The comments are similar to those Comey made in a separate interview last month, when he said he believes privacy features in both Apple's iOS and Google's Android allow users to put themselves "above the law." The FBI director has said that he is "very concerned" that secure, unbreakable systems limit or prohibit lawful government access.



But Comey did stress on 60 Minutes that he believes there should be restrictions, review and oversight when it comes to law enforcement. He feels so strongly about the issue that in 2004, as deputy attorney general, he fought with President George W. Bush on warrantless wiretapping.

Comey indicated he would resign if the Bush administration reauthorized its secret surveillance program, and the president was persuaded. As a result, the program was reauthorized in a modified form that Comey said conformed to the law.

The FBI director pledged that his organization does not do any electronic surveillance without a court order. A federal judge must agree that the person being spied upon is likely a terrorist, an agent of foreign power, or a serious criminal.

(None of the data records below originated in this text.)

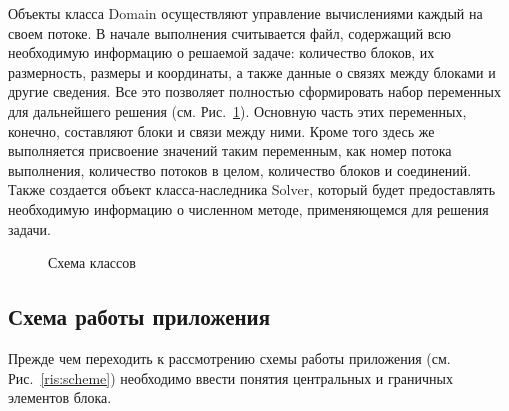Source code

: \documentclass[a4paper, 14pt]{extarticle}
\theoremstyle{definition}
\begin{document}
\par Объекты класса Domain осуществляют управление вычислениями каждый на своем потоке. В начале выполнения считывается файл, содержащий всю необходимую информацию о решаемой задаче: количество блоков, их размерность, размеры и координаты, а также данные о связях между блоками и другие сведения. Все это позволяет полностью сформировать набор переменных для дальнейшего решения (см. Рис.~\ref{ris:all}). Основную часть этих переменных, конечно, составляют блоки и связи между ними. Кроме того здесь же выполняется присвоение значений таким переменным, как номер потока выполнения, количество потоков в целом, количество блоков и соединений. Также создается объект класса-наследника Solver, который будет предоставлять необходимую информацию о численном методе, применяющемся для решения задачи.
\begin{figure}[h]
	\caption{Схема классов}
	\label{ris:all}
\end{figure}



\subsection{Схема работы приложения}

\par Прежде чем переходить к рассмотрению схемы работы приложения (см. Рис.~\ref{ris:scheme}) необходимо ввести понятия центральных и граничных элементов блока.
\end{document}
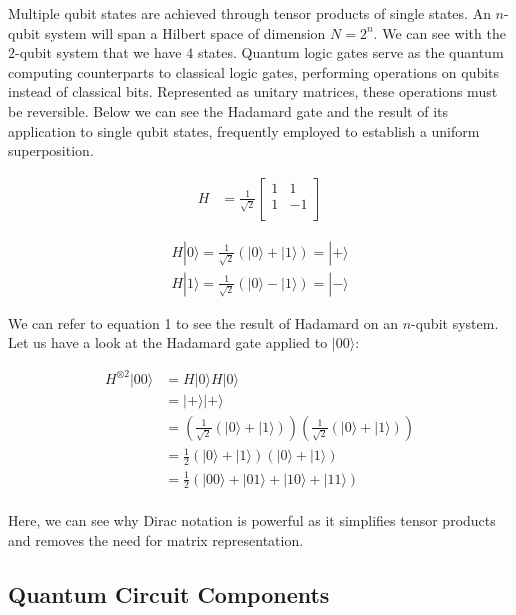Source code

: \documentclass[twocolumn,showpacs,preprintnumbers,amsmath,amssymb]{revtex4}
\begin{document}
		
		Multiple qubit states are achieved through tensor products of single states. An $n$-qubit system will span a Hilbert space of dimension $N = 2^n $. We can see with the $2$-qubit system that we have $4$ states. Quantum logic gates serve as the quantum computing counterparts to classical logic gates, performing operations on qubits instead of classical bits. Represented as unitary matrices, these operations must be reversible. Below we can see the Hadamard gate and the result of its application to single qubit states, frequently employed to establish a uniform superposition.
		
		\begin{align*}	
			H &=\frac{1}{\sqrt{2}} \begin{bmatrix}
				1 & 1 \\
				1 &-1 \\
			\end{bmatrix}
		\end{align*}
		
		\begin{align*}	
		H|0\rangle = \frac{1}{\sqrt{2}} (|0\rangle + |1\rangle) = |+\rangle\\
		H|1\rangle = \frac{1}{\sqrt{2}} (|0\rangle - |1\rangle) = |-\rangle
		\end{align*}
			
		We can refer to equation 1 to see the result of Hadamard on an $n$-qubit system. Let us have a look at the Hadamard gate applied to $|00\rangle$:
		
		\begin{align*}	
		H^{\otimes 2}|00\rangle &= H|0\rangle H|0\rangle\\
		&= |+\rangle|+\rangle\\
		&= (\frac{1}{\sqrt{2}} (|0\rangle + |1\rangle))(\frac{1}{\sqrt{2}} (|0\rangle + |1\rangle))\\
		&= \frac{1}{2} (|0\rangle + |1\rangle)(|0\rangle + |1\rangle)\\
		&= \frac{1}{2} (|00\rangle + |01\rangle + |10\rangle + |11\rangle)\\
		\end{align*}
		
		Here, we can see why Dirac notation is powerful as it simplifies tensor products and removes the need for matrix representation.
		
		\subsection{Quantum Circuit Components}
		
\end{document}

"It is an extremely burdensome process," he said. "And I like it that way."



New security features in Apple's iOS 8 platform make it technically impossible for the company to decrypt on-device data, even if law enforcement agencies were to provide the proper warrants. If an iPhone has been locked with a secure passcode, Apple has no method of bypassing that code.

The secure system is based on encryption keys, which are no longer stored by Apple off-site, meaning the only way to access an iPhone's contacts, photos, messages and more is by keying in the appropriate lock code. It should be noted that any information sent to iCloud or other servers are fair game for government data requests.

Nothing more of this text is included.